:: EXTRACTED INFORMATION ::

>>>

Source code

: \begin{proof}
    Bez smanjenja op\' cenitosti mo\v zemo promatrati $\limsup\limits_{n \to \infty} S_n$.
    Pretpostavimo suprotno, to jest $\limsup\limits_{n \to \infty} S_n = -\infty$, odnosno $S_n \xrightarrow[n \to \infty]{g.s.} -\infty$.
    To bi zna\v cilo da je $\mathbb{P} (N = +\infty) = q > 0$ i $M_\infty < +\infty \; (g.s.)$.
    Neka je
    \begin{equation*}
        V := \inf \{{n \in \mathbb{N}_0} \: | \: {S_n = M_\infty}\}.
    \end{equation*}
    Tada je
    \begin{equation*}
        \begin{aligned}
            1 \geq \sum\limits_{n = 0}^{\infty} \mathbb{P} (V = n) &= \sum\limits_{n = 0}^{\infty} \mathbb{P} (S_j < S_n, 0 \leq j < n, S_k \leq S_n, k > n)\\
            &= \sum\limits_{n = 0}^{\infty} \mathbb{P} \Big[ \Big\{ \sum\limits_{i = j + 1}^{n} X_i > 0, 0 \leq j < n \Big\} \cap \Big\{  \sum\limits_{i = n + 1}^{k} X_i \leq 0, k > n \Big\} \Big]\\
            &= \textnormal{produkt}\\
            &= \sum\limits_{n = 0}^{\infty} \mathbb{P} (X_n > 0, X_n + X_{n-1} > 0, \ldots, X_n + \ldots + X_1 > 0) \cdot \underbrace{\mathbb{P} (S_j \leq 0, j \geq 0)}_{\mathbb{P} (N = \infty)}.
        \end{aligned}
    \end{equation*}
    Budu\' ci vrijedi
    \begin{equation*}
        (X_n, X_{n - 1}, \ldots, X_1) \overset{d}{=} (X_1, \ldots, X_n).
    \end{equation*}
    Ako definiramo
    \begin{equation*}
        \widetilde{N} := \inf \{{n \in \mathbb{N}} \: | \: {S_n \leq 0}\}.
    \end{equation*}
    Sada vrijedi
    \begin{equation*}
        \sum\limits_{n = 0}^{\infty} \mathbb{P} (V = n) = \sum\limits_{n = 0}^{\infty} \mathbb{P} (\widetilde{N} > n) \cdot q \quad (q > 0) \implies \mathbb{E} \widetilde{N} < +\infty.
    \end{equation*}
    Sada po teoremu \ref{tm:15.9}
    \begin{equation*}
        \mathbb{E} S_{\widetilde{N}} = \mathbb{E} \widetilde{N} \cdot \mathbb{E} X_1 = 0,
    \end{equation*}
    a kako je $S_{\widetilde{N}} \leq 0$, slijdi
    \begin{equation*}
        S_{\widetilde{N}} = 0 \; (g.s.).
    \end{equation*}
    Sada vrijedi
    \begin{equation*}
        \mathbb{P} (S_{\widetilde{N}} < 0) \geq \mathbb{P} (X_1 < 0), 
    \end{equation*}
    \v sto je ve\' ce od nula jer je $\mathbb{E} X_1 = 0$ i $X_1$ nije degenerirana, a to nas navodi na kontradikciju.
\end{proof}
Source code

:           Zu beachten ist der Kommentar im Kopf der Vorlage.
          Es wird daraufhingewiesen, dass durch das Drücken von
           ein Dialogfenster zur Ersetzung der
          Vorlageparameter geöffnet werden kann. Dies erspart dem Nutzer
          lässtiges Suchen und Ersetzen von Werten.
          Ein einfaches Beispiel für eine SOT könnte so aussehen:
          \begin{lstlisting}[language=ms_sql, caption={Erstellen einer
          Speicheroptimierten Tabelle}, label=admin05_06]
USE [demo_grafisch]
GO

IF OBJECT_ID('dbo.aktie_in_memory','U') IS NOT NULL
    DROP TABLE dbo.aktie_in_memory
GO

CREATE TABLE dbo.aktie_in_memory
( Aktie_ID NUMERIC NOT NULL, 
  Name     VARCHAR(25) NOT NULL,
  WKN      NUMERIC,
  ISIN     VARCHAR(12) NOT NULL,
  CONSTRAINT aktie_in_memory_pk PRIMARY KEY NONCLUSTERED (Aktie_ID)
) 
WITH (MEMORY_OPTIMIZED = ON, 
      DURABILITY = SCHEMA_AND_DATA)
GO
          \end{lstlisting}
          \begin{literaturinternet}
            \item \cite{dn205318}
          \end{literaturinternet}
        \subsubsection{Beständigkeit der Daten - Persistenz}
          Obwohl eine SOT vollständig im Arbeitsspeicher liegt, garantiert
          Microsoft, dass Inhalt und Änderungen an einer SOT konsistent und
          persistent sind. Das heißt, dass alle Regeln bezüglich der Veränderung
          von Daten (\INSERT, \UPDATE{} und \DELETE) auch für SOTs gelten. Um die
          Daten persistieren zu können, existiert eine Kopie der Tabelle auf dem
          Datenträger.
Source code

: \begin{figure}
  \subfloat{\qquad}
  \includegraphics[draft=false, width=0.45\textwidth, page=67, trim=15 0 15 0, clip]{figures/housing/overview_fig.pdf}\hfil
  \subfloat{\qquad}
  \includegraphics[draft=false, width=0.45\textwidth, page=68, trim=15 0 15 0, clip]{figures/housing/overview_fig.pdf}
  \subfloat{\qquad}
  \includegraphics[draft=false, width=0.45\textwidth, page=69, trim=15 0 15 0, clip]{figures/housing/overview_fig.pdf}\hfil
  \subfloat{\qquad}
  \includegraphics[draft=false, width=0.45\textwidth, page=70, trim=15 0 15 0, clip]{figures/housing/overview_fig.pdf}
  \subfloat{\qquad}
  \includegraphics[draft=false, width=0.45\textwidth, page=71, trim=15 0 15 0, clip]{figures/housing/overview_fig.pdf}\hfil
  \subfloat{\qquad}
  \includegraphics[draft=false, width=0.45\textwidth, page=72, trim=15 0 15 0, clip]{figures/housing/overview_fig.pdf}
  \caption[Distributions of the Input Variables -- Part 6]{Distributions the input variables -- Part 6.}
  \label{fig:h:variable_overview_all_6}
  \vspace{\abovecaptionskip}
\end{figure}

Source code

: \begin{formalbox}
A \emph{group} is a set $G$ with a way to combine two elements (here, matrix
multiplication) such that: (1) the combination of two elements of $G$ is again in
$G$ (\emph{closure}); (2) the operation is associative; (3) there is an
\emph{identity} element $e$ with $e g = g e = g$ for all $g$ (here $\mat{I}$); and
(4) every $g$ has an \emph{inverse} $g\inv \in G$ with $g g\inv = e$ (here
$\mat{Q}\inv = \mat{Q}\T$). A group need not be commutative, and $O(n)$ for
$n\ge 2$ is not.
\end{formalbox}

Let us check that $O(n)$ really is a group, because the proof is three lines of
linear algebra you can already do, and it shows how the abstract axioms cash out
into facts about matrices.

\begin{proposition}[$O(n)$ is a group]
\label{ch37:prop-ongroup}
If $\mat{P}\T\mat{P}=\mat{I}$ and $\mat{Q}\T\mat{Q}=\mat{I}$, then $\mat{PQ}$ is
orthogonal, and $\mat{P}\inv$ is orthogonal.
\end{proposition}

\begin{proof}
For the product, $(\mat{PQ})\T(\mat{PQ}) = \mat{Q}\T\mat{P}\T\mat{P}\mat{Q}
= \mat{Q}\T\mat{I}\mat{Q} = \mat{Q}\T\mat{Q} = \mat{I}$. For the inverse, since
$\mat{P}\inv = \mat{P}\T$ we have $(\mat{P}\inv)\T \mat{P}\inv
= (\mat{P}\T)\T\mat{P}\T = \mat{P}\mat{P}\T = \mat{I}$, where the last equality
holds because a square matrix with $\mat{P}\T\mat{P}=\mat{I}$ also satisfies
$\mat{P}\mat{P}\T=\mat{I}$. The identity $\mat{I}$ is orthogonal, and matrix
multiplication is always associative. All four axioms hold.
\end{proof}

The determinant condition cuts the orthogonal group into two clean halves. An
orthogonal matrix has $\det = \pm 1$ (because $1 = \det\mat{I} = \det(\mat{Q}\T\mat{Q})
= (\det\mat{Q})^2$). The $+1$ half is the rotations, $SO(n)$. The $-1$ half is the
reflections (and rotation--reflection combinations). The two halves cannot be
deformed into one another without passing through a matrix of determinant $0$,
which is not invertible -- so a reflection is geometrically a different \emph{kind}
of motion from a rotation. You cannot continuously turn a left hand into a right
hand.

<<<

:: WHAT TO PRODUCE ::
Copy each line above where "limsup" appears.

:: ANSWER FOR THE TASK ::
    Bez smanjenja op\' cenitosti mo\v zemo promatrati $\limsup\limits_{n \to \infty} S_n$.
    Pretpostavimo suprotno, to jest $\limsup\limits_{n \to \infty} S_n = -\infty$, odnosno $S_n \xrightarrow[n \to \infty]{g.s.} -\infty$.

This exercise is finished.